タワレコ社長さん4年ぶりの新譜

 Ken Ishii / SUNRISER
http://www.cisco-records.co.jp/cgi/title/techno/detail_180682.php
今回も原点回帰を宣言したアルバムである。4年前の「Future in Light」でも既にそんなような事を言っていたし、その前の「SLEEPING MADNESS」でも本来のケン・イシイが!みたいなことを各メディアで書かれていた記憶がある。実際、今回のアルバムも方向性としては「Future in Light」とさほど大きく外れた感じではないし、PS2の「Rez」に提供した曲によく似たテイストのもあったりする(2曲目の"Let It All Ride"とか)だから大きく路線を変えなかったのは、取り立てて変える必要が無いから、また4年前の「Future in Light」で築いたサウンドと方向性について既に彼の中で自信があったからなのだろう。


「Future in Light」では1曲目の"Awakening"が特に突出していたというか、この1曲のみでアルバムのカラーを決定付けていた印象があるのだけど、今回の「SUNRISER」ではそういうどれか1曲、シングル的な曲として抜きんでているという感じのものは、多分無い。概ね全楽曲が同じトーンで一纏め的に統一されている。って書くと誤解されそうではあるんだけれど、要するに楽曲単位というより所謂アルバム単体として、最初から最後まで一気に聴いて楽しめるように作られているのではないかと思った。95年の「EXTRA」以降のケン・イシイ名義でのアルバムでは、そういうシームレスに聴ける構成って珍しいような気がする。大体アルバムの中に数曲は捨て曲、という言い方はアレだがノリの違うものがあったんだけど、今回は珍しく無いんだよなあ。


http://www.hmv.co.jp/news/newsdetail.asp?newsnum=610190062

この4年間、DJとして世界各国を飛び回る中で、いろいろな国を訪れたり、いろいろな人々と出会ったりしたと思うのですが、それらの経験は今作にどのような影響を与えていますか?

Ken Ishii:各地のクラブシーンでどういったジャンルが調子がいいのかを見てきた上で、テクノは今ひとつ元気がないなと認識、これではいかんと自分が好きな本来のテクノをしっかり作りたいと思うようになったことが一つ。あとはそうやっていろいろプレイしていく中で知り合った、同じ方向を見て同じバイブをもつアーティストと自然な形でコラボレーションするに至ったことが一つ。
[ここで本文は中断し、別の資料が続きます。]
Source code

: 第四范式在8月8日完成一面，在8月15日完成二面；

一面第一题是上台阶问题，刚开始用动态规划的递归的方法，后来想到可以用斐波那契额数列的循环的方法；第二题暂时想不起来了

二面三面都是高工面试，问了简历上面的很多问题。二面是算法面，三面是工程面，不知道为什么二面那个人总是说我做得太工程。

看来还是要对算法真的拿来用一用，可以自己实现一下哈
といったところ。

『SUNRISER』を聴かせていただき、まず思ったのは「ピュアなテクノ」というイメージでした。それは「テクノ」という音楽に対して、多くの人々が抱くであろうメタリックで躍動的なイメージとそのままぴったり当てはまるような気がしたからです。「テクノをこのアルバムでやり切ろうと思った。」とのコメントにもあるよう、「テクノ」に対しての愛情、想いが今まで以上に強く表現されているのはなぜでしょうか?

Ken Ishii:基本的には上で答えたのと同じ。ここにきてテクノに対する危機感とか、あらためてテクノ本来のアイデアリズムみたいなものを感じるようになって来たので。やはり1990年代と違ってここ数年は世界的に音楽シーンがエキサイティングじゃないし、自分が最初にこの音楽で得た刺激とか勇気とかをまた感じたくなったという部分もあるかも。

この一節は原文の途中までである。